Adam Brzeski
Aims: To define a set of high-level visual features of endoscopic bleeding and evaluate their capabilities for potential use in automatic bleeding detection.
Study Design: Experimental study.
Place and Duration of Study: Department of Computer Architecture, Faculty of Electronics, Telecommunications and Informatics, Gdansk University of Technology, between March 2014 and May 2014.
Methodology: The features have been established and evaluated on images extracted from 135 different endoscopic examinations. A set of measures were proposed in order to evaluate the quality of the features. The potential contribution of the features for bleeding detection is evaluated by utilizing an SVM classifier on the vectors constructed by manually assigning the features values to the endoscopic images. Potential limitations of the features' implementations are simulated by introducing noise to the assigned values. Finally, the recognition efficiency of the method is compared to implementations of two bleeding detection algorithms from the literature.
Results: The experiments show a potential of bleeding detection efficiency of 95%, assuming perfect features' implementations, and 90% when features' evaluation efficiency of 95% is assumed.

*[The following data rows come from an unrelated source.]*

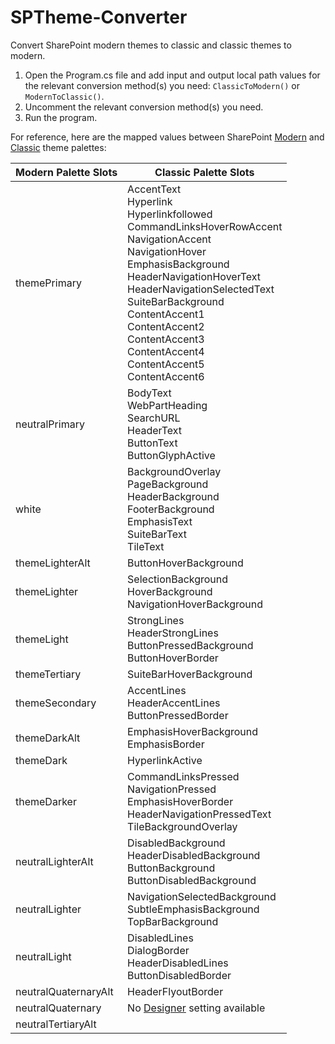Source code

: # SPTheme-Converter
Convert SharePoint modern themes to classic and classic themes to modern.

1. Open the Program.cs file and add input and output local path values for the relevant conversion method(s) you need:  ```ClassicToModern()``` or ```ModernToClassic()```.
2. Uncomment the relevant conversion method(s) you need.
3. Run the program.

For reference, here are the mapped values between SharePoint [Modern](https://github.com/OfficeDev/office-ui-fabric-react/wiki/Theming) and [Classic](https://docs.microsoft.com/en-us/sharepoint/dev/solution-guidance/use-composed-looks-to-brand-sharepoint-sites) theme palettes: 

| Modern Palette Slots  | Classic Palette Slots |
| ------------- | ------------- |
| themePrimary  | AccentText<br/>Hyperlink<br/>Hyperlinkfollowed<br/>CommandLinksHoverRowAccent<br/>NavigationAccent<br/>NavigationHover<br/>EmphasisBackground<br/>HeaderNavigationHoverText<br/>HeaderNavigationSelectedText<br/>SuiteBarBackground<br/>ContentAccent1<br/>ContentAccent2<br/>ContentAccent3<br/>ContentAccent4<br/>ContentAccent5<br/>ContentAccent6 |
| neutralPrimary  | BodyText<br/>WebPartHeading<br/>SearchURL<br/>HeaderText<br/>ButtonText<br/>ButtonGlyphActive  |
| white | BackgroundOverlay<br/>PageBackground<br/>HeaderBackground<br/>FooterBackground<br/>EmphasisText<br/>SuiteBarText<br/>TileText |
| themeLighterAlt | ButtonHoverBackground |
| themeLighter | SelectionBackground<br/>HoverBackground<br/>NavigationHoverBackground |
| themeLight | StrongLines<br/>HeaderStrongLines<br/>ButtonPressedBackground<br/>ButtonHoverBorder |
| themeTertiary | SuiteBarHoverBackground |
| themeSecondary | AccentLines<br/>HeaderAccentLines<br/>ButtonPressedBorder |
| themeDarkAlt | EmphasisHoverBackground<br/>EmphasisBorder |
| themeDark | HyperlinkActive |
| themeDarker | CommandLinksPressed<br/>NavigationPressed<br/>EmphasisHoverBorder<br/>HeaderNavigationPressedText<br/>TileBackgroundOverlay |
| neutralLighterAlt | DisabledBackground<br/>HeaderDisabledBackground<br/>ButtonBackground<br/>ButtonDisabledBackground |
| neutralLighter | NavigationSelectedBackground<br/>SubtleEmphasisBackground<br/>TopBarBackground |
| neutralLight | DisabledLines<br/>DialogBorder<br/>HeaderDisabledLines<br/>ButtonDisabledBorder | 
| neutralQuaternaryAlt | HeaderFlyoutBorder |
| neutralQuaternary | No [Designer](https://fabricweb.z5.web.core.windows.net/pr-deploy-site/refs/heads/master/theming-designer/index.html) setting available |
| neutralTertiaryAlt | 

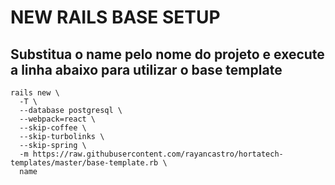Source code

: # NEW RAILS BASE SETUP

## Substitua o name pelo nome do projeto e execute a linha abaixo para utilizar o base template

```
rails new \
  -T \
  --database postgresql \
  --webpack=react \
  --skip-coffee \
  --skip-turbolinks \
  --skip-spring \
  -m https://raw.githubusercontent.com/rayancastro/hortatech-templates/master/base-template.rb \
  name
```
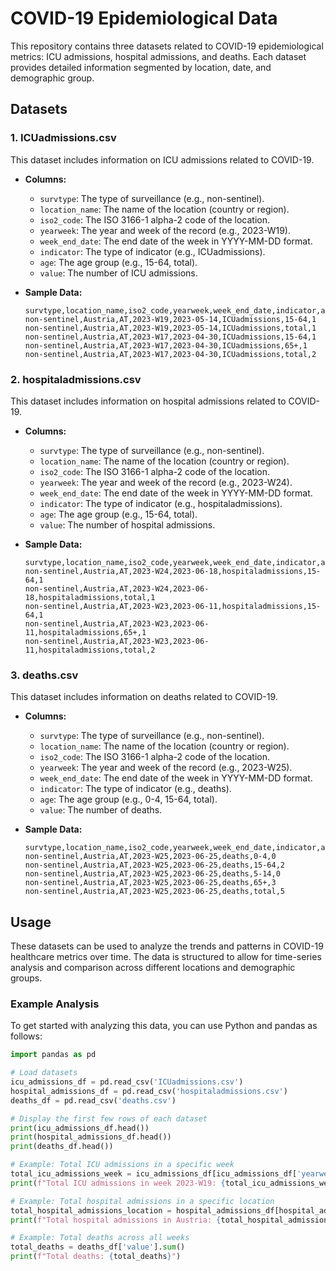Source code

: # COVID-19 Epidemiological Data

This repository contains three datasets related to COVID-19 epidemiological metrics: ICU admissions, hospital admissions, and deaths. Each dataset provides detailed information segmented by location, date, and demographic group.

## Datasets

### 1. ICUadmissions.csv

This dataset includes information on ICU admissions related to COVID-19.

- **Columns:**
  - `survtype`: The type of surveillance (e.g., non-sentinel).
  - `location_name`: The name of the location (country or region).
  - `iso2_code`: The ISO 3166-1 alpha-2 code of the location.
  - `yearweek`: The year and week of the record (e.g., 2023-W19).
  - `week_end_date`: The end date of the week in YYYY-MM-DD format.
  - `indicator`: The type of indicator (e.g., ICUadmissions).
  - `age`: The age group (e.g., 15-64, total).
  - `value`: The number of ICU admissions.

- **Sample Data:**
  ```csv
  survtype,location_name,iso2_code,yearweek,week_end_date,indicator,age,value
  non-sentinel,Austria,AT,2023-W19,2023-05-14,ICUadmissions,15-64,1
  non-sentinel,Austria,AT,2023-W19,2023-05-14,ICUadmissions,total,1
  non-sentinel,Austria,AT,2023-W17,2023-04-30,ICUadmissions,15-64,1
  non-sentinel,Austria,AT,2023-W17,2023-04-30,ICUadmissions,65+,1
  non-sentinel,Austria,AT,2023-W17,2023-04-30,ICUadmissions,total,2
  ```

### 2. hospitaladmissions.csv

This dataset includes information on hospital admissions related to COVID-19.

- **Columns:**
  - `survtype`: The type of surveillance (e.g., non-sentinel).
  - `location_name`: The name of the location (country or region).
  - `iso2_code`: The ISO 3166-1 alpha-2 code of the location.
  - `yearweek`: The year and week of the record (e.g., 2023-W24).
  - `week_end_date`: The end date of the week in YYYY-MM-DD format.
  - `indicator`: The type of indicator (e.g., hospitaladmissions).
  - `age`: The age group (e.g., 15-64, total).
  - `value`: The number of hospital admissions.

- **Sample Data:**
  ```csv
  survtype,location_name,iso2_code,yearweek,week_end_date,indicator,age,value
  non-sentinel,Austria,AT,2023-W24,2023-06-18,hospitaladmissions,15-64,1
  non-sentinel,Austria,AT,2023-W24,2023-06-18,hospitaladmissions,total,1
  non-sentinel,Austria,AT,2023-W23,2023-06-11,hospitaladmissions,15-64,1
  non-sentinel,Austria,AT,2023-W23,2023-06-11,hospitaladmissions,65+,1
  non-sentinel,Austria,AT,2023-W23,2023-06-11,hospitaladmissions,total,2
  ```

### 3. deaths.csv

This dataset includes information on deaths related to COVID-19.

- **Columns:**
  - `survtype`: The type of surveillance (e.g., non-sentinel).
  - `location_name`: The name of the location (country or region).
  - `iso2_code`: The ISO 3166-1 alpha-2 code of the location.
  - `yearweek`: The year and week of the record (e.g., 2023-W25).
  - `week_end_date`: The end date of the week in YYYY-MM-DD format.
  - `indicator`: The type of indicator (e.g., deaths).
  - `age`: The age group (e.g., 0-4, 15-64, total).
  - `value`: The number of deaths.

- **Sample Data:**
  ```csv
  survtype,location_name,iso2_code,yearweek,week_end_date,indicator,age,value
  non-sentinel,Austria,AT,2023-W25,2023-06-25,deaths,0-4,0
  non-sentinel,Austria,AT,2023-W25,2023-06-25,deaths,15-64,2
  non-sentinel,Austria,AT,2023-W25,2023-06-25,deaths,5-14,0
  non-sentinel,Austria,AT,2023-W25,2023-06-25,deaths,65+,3
  non-sentinel,Austria,AT,2023-W25,2023-06-25,deaths,total,5
  ```

## Usage

These datasets can be used to analyze the trends and patterns in COVID-19 healthcare metrics over time. The data is structured to allow for time-series analysis and comparison across different locations and demographic groups.

### Example Analysis

To get started with analyzing this data, you can use Python and pandas as follows:

```python
import pandas as pd

# Load datasets
icu_admissions_df = pd.read_csv('ICUadmissions.csv')
hospital_admissions_df = pd.read_csv('hospitaladmissions.csv')
deaths_df = pd.read_csv('deaths.csv')

# Display the first few rows of each dataset
print(icu_admissions_df.head())
print(hospital_admissions_df.head())
print(deaths_df.head())

# Example: Total ICU admissions in a specific week
total_icu_admissions_week = icu_admissions_df[icu_admissions_df['yearweek'] == '2023-W19']['value'].sum()
print(f"Total ICU admissions in week 2023-W19: {total_icu_admissions_week}")

# Example: Total hospital admissions in a specific location
total_hospital_admissions_location = hospital_admissions_df[hospital_admissions_df['location_name'] == 'Austria']['value'].sum()
print(f"Total hospital admissions in Austria: {total_hospital_admissions_location}")

# Example: Total deaths across all weeks
total_deaths = deaths_df['value'].sum()
print(f"Total deaths: {total_deaths}")
```
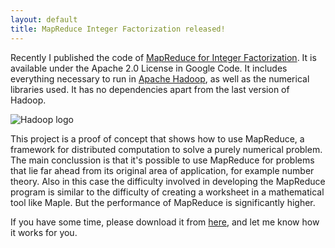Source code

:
 ```yaml
---
layout: default
title: MapReduce Integer Factorization released!
---
```


<p>
Recently I published the code of
<a href="http://code.google.com/p/mapreduce-integer-factorization/">
  MapReduce for Integer Factorization</a>. It is available under the Apache 2.0
License in Google Code. It includes everything necessary to run in
<a href="http://hadoop.apache.org/">Apache Hadoop</a>, as well as the numerical
libraries used. It has no dependencies apart from the last version of Hadoop.
</p>
<p>
<img src="http://hadoop.apache.org/images/hadoop-logo.jpg"
     alt="Hadoop logo" />
</p>
<p>
This project is a proof of concept that shows how to use MapReduce, a framework
for distributed computation to solve a purely numerical problem. The main
conclussion is that it's possible to use MapReduce for problems that lie far
ahead from its original area of application, for example number theory.
Also in this case the difficulty involved in developing the MapReduce program
is similar to the difficulty of creating a worksheet in a mathematical
tool like Maple. But the performance of MapReduce is significantly higher.
</p>
<p>
If you have some time, please download it from
<a href="http://code.google.com/p/mapreduce-integer-factorization/">here</a>,
and let me know how it works for you.
</p>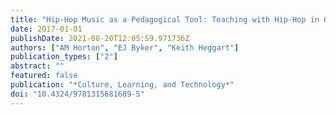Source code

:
 ```yaml
---
title: "Hip-Hop Music as a Pedagogical Tool: Teaching with Hip-Hop in Global Contexts"
date: 2017-01-01
publishDate: 2021-08-20T12:05:59.971736Z
authors: ["AM Horton", "EJ Byker", "Keith Heggart"]
publication_types: ["2"]
abstract: ""
featured: false
publication: "*Culture, Learning, and Technology*"
doi: "10.4324/9781315681689-5"
---
```


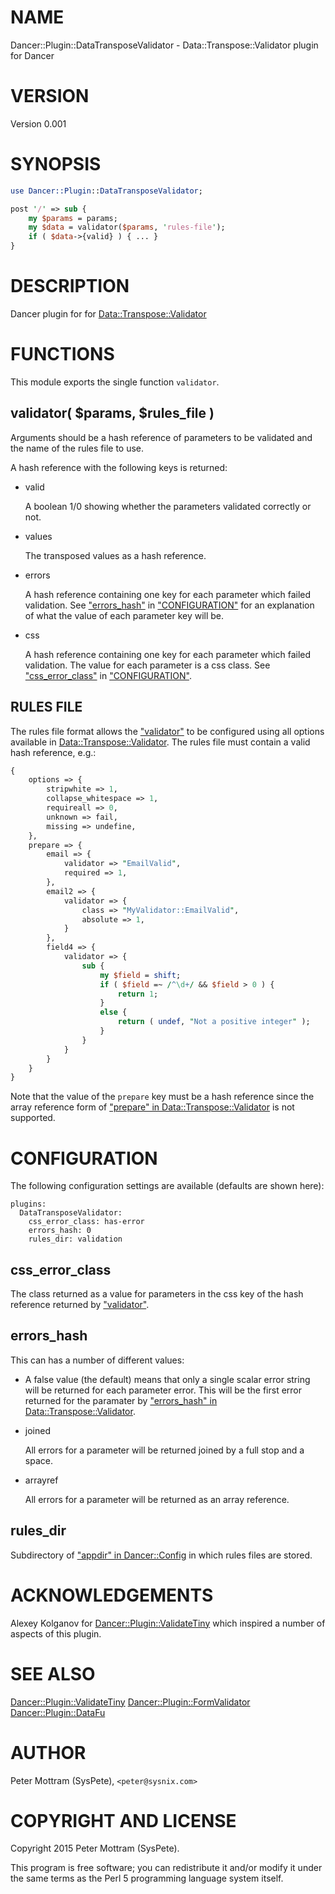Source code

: # NAME

Dancer::Plugin::DataTransposeValidator - Data::Transpose::Validator plugin for Dancer

# VERSION

Version 0.001

# SYNOPSIS

```perl
use Dancer::Plugin::DataTransposeValidator;

post '/' => sub {
    my $params = params;
    my $data = validator($params, 'rules-file');
    if ( $data->{valid} ) { ... }
}
```

# DESCRIPTION

Dancer plugin for for [Data::Transpose::Validator](https://metacpan.org/pod/Data::Transpose::Validator)

# FUNCTIONS

This module exports the single function `validator`.

## validator( $params, $rules\_file )

Arguments should be a hash reference of parameters to be validated and the
name of the rules file to use.

A hash reference with the following keys is returned:

- valid

    A boolean 1/0 showing whether the parameters validated correctly or not.

- values

    The transposed values as a hash reference.

- errors

    A hash reference containing one key for each parameter which failed validation.
    See ["errors\_hash"](#errors_hash) in ["CONFIGURATION"](#configuration) for an explanation of what the value
    of each parameter key will be.

- css

    A hash reference containing one key for each parameter which failed validation.
    The value for each parameter is a css class. See ["css\_error\_class"](#css_error_class) in
    ["CONFIGURATION"](#configuration).

## RULES FILE

The rules file format allows the ["validator"](#validator) to be configured using
all options available in [Data::Transpose::Validator](https://metacpan.org/pod/Data::Transpose::Validator). The rules file
must contain a valid hash reference, e.g.: 

```perl
{
    options => {
        stripwhite => 1,
        collapse_whitespace => 1,
        requireall => 0,
        unknown => fail,
        missing => undefine,
    },
    prepare => {
        email => {
            validator => "EmailValid",
            required => 1,
        },
        email2 => {
            validator => {
                class => "MyValidator::EmailValid",
                absolute => 1,
            }
        },
        field4 => {
            validator => {
                sub {
                    my $field = shift;
                    if ( $field =~ /^\d+/ && $field > 0 ) {
                        return 1;
                    }
                    else {
                        return ( undef, "Not a positive integer" );
                    }
                }
            }
        }
    }
}
```

Note that the value of the `prepare` key must be a hash reference since the
array reference form of ["prepare" in Data::Transpose::Validator](https://metacpan.org/pod/Data::Transpose::Validator#prepare) is not supported.

# CONFIGURATION

The following configuration settings are available (defaults are
shown here):

```
plugins:
  DataTransposeValidator:
    css_error_class: has-error
    errors_hash: 0
    rules_dir: validation
```

## css\_error\_class

The class returned as a value for parameters in the css key of the hash
reference returned by ["validator"](#validator).

## errors\_hash

This can has a number of different values:

- A false value (the default) means that only a single scalar error string will
be returned for each parameter error. This will be the first error returned
for the paramater by ["errors\_hash" in Data::Transpose::Validator](https://metacpan.org/pod/Data::Transpose::Validator#errors_hash).
- joined

    All errors for a parameter will be returned joined by a full stop and a space.

- arrayref

    All errors for a parameter will be returned as an array reference.

## rules\_dir

Subdirectory of ["appdir" in Dancer::Config](https://metacpan.org/pod/Dancer::Config#appdir) in which rules files are stored.

# ACKNOWLEDGEMENTS

Alexey Kolganov for [Dancer::Plugin::ValidateTiny](https://metacpan.org/pod/Dancer::Plugin::ValidateTiny) which inspired a number
of aspects of this plugin.

# SEE ALSO

[Dancer::Plugin::ValidateTiny](https://metacpan.org/pod/Dancer::Plugin::ValidateTiny) [Dancer::Plugin::FormValidator](https://metacpan.org/pod/Dancer::Plugin::FormValidator)
[Dancer::Plugin::DataFu](https://metacpan.org/pod/Dancer::Plugin::DataFu)

# AUTHOR

Peter Mottram (SysPete), `<peter@sysnix.com>`

# COPYRIGHT AND LICENSE

Copyright 2015 Peter Mottram (SysPete).

This program is free software; you can redistribute it and/or modify
it under the same terms as the Perl 5 programming language system itself.

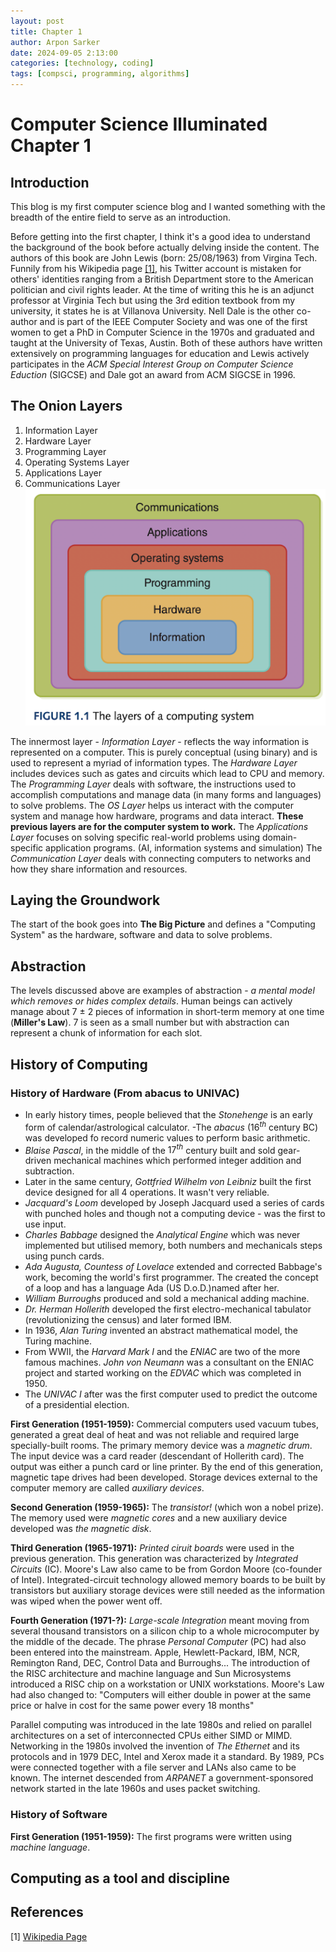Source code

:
 ```yaml
---
layout: post
title: Chapter 1
author: Arpon Sarker
date: 2024-09-05 2:13:00
categories: [technology, coding]
tags: [compsci, programming, algorithms]
---
```


# Computer Science Illuminated Chapter 1

## Introduction
This blog is my first computer science blog and I wanted something with the breadth of the entire field to serve as an introduction.

Before getting into the first chapter, I think it's a good idea to understand the background of the book before actually delving inside the content. The authors of this book are John Lewis (born: 25/08/1963) from Virgina Tech. 
Funnily from his Wikipedia page [[1]](#1), his Twitter account is mistaken for others' identities ranging from a British Department store to the American politician and civil rights leader. At the time of writing this he is an adjunct professor at Virginia Tech but using 
the 3rd edition textbook from my university, it states he is at Villanova University. Nell Dale is the other co-author and is part of the IEEE Computer Society and was one of the first women to get a PhD in Computer Science in the 1970s and graduated and taught at the University of Texas, Austin.
Both of these authors have written extensively on programming languages for education and Lewis actively participates in the *ACM Special Interest Group on Computer Science Eduction* (SIGCSE) and Dale got an award from ACM SIGCSE in 1996.

## The Onion Layers
1. Information Layer
2. Hardware Layer
3. Programming Layer
4. Operating Systems Layer
5. Applications Layer
6. Communications Layer
![Layers of a Computing System](img/2024/cs-illuminated-layers.png)

The innermost layer - *Information Layer* - reflects the way information is represented on a computer. This is purely conceptual (using binary) and is used to represent a myriad of information types. 
The *Hardware Layer* includes devices such as gates and circuits which lead to CPU and memory. 
The *Programming Layer* deals with software, the instructions used to accomplish computations and manage data (in many forms and languages) to solve problems.
The *OS Layer* helps us interact with the computer system and manage how hardware, programs and data interact.
**These previous layers are for the computer system to work.** 
The *Applications Layer* focuses on solving specific real-world problems using domain-specific application programs. (AI, information systems and simulation)
The *Communication Layer* deals with connecting computers to networks and how they share information and resources.

## Laying the Groundwork
The start of the book goes into **The Big Picture** and defines a "Computing System" as the hardware, software and data to solve problems.

## Abstraction 
The levels discussed above are examples of abstraction - *a mental model which removes or hides complex details*. Human beings can actively manage about 7 $\pm$ 2 pieces of information in short-term memory at one time (**Miller's Law**).
7 is seen as a small number but with abstraction can represent a chunk of information for each slot.

## History of Computing
### History of Hardware (From abacus to UNIVAC)
- In early history times, people believed that the *Stonehenge* is an early form of calendar/astrological calculator. 
-The *abacus* ($16^{th}$ century BC) was developed fo record numeric values to perform basic arithmetic.
- *Blaise Pascal*, in the middle of the $17^{th}$ century built and sold gear-driven mechanical machines which performed integer addition and subtraction.
- Later in the same century, *Gottfried Wilhelm von Leibniz* built the first device designed for all 4 operations. It wasn't very reliable.
- *Jacquard's Loom* developed by Joseph Jacquard used a series of cards with punched holes and though not a computing device - was the first to use input.
- *Charles Babbage* designed the *Analytical Engine* which was never implemented but utilised memory, both numbers and mechanicals steps using punch cards.
- *Ada Augusta, Countess of Lovelace* extended and corrected Babbage's work, becoming the world's first programmer. The created the concept of a loop and has a language Ada (US D.o.D.)named after her.
- *William Burroughs* produced and sold a mechanical adding machine.
- *Dr. Herman Hollerith* developed the first electro-mechanical tabulator (revolutionizing the census) and later formed IBM.
- In 1936, *Alan Turing* invented an abstract mathematical model, the Turing machine.
- From WWII, the *Harvard Mark I* and the *ENIAC* are two of the more famous machines. *John von Neumann* was a consultant on the ENIAC project and started working on the *EDVAC* which was completed in 1950. 
- The *UNIVAC I* after was the first computer used to predict the outcome of a presidential election.

**First Generation (1951-1959):**
Commercial computers used vacuum tubes, generated a great deal of heat and was not reliable and required large specially-built rooms. The primary memory device was a *magnetic drum*. The input device was a card reader (descendant of Hollerith card). The output was either a punch card or line printer. By the end of this generation, magnetic tape drives had been developed.
Storage devices external to the computer memory are called *auxiliary devices*.

**Second Generation (1959-1965):**
The *transistor!* (which won a nobel prize). The memory used were *magnetic cores* and a new auxiliary device developed was *the magnetic disk*.

**Third Generation (1965-1971):** 
*Printed ciruit boards* were used in the previous generation. This generation was characterized by *Integrated Circuits* (IC). Moore's Law also came to be from Gordon Moore (co-founder of Intel).
Integrated-circuit technology allowed memory boards to be built by transistors but auxiliary storage devices were still needed as the information was wiped when the power went off.

**Fourth Generation (1971-?):**
*Large-scale Integration*  meant moving from several thousand transistors on a silicon chip to a whole microcomputer by the middle of the decade. The phrase *Personal Computer* (PC) had also been entered into the mainstream.
Apple, Hewlett-Packard, IBM, NCR, Remington Rand, DEC, Control Data and Burroughs...
The introduction of the RISC architecture and machine language and Sun Microsystems introduced a RISC chip on a workstation or UNIX workstations.
Moore's Law had also changed to: "Computers will either double in power at the same price or halve in cost for the same power every 18 months"

Parallel computing was introduced in the late 1980s and relied on parallel architectures on a set of interconnected CPUs either SIMD or MIMD.
Networking in the 1980s involved the invention of *The Ethernet* and its protocols and in 1979 DEC, Intel and Xerox made it a standard.
By 1989, PCs were connected together with a file server and LANs also came to be known.
The internet descended from *ARPANET* a government-sponsored network started in the late 1960s and uses packet switching.

### History of Software

**First Generation (1951-1959):**
The first programs were written using *machine language*.

## Computing as a tool and discipline

## References
<a id="1">[1]</a> 
[Wikipedia Page](https://en.wikipedia.org/wiki/John_Lewis_(computer_scientist))
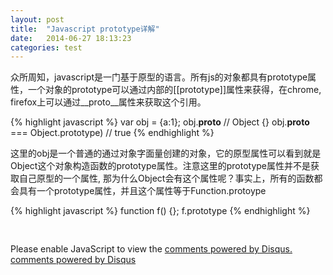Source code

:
 ```yaml
---
layout: post
title:  "Javascript prototype详解"
date:   2014-06-27 18:13:23
categories: test
---
```





众所周知，javascript是一门基于原型的语言。所有js的对象都具有prototype属性，一个对象的prototype可以通过内部的[[prototype]]属性来获得，在chrome, firefox上可以通过__proto__属性来获取这个引用。

{% highlight javascript %}
var obj = {a:1};
obj.__proto__ // Object {}
obj.__proto__ === Object.prototype) // true
{% endhighlight %}

这里的obj是一个普通的通过对象字面量创建的对象，它的原型属性可以看到就是Object这个对象构造函数的prototype属性。注意这里的prototype属性并不是获取自己原型的一个属性, 那为什么Object会有这个属性呢？事实上，所有的函数都会具有一个prototype属性，并且这个属性等于Function.protoype

{% highlight javascript %}
function f() {};
f.prototype 
{% endhighlight %}


<div style="height: 30px"></div>

<div id="disqus_thread"></div>
<script type="text/javascript">
    /* * * CONFIGURATION VARIABLES: EDIT BEFORE PASTING INTO YOUR WEBPAGE * * */
    var disqus_shortname = 'murphy58'; // required: replace example with your forum shortname

    /* * * DON'T EDIT BELOW THIS LINE * * */
    (function() {
        var dsq = document.createElement('script'); dsq.type = 'text/javascript'; dsq.async = true;
        dsq.src = '//' + disqus_shortname + '.disqus.com/embed.js';
        (document.getElementsByTagName('head')[0] || document.getElementsByTagName('body')[0]).appendChild(dsq);
    })();
</script>
<noscript>Please enable JavaScript to view the <a href="http://disqus.com/?ref_noscript">comments powered by Disqus.</a></noscript>
<a href="http://disqus.com" class="dsq-brlink">comments powered by <span class="logo-disqus">Disqus</span></a>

Conclusion: By introducing the visual features, the challenging problem of detecting bleeding in endoscopic images is split into a set of smaller image processing problems. The divide-and-conquer approach based on the proposed visual features is capable of achieving high detection efficiency; at the same time providing additional benefits of a more apparent processing scheme, and a possibility of justifying the …
British Journal of Applied Science & Technology, 2014, 4.27: 3902.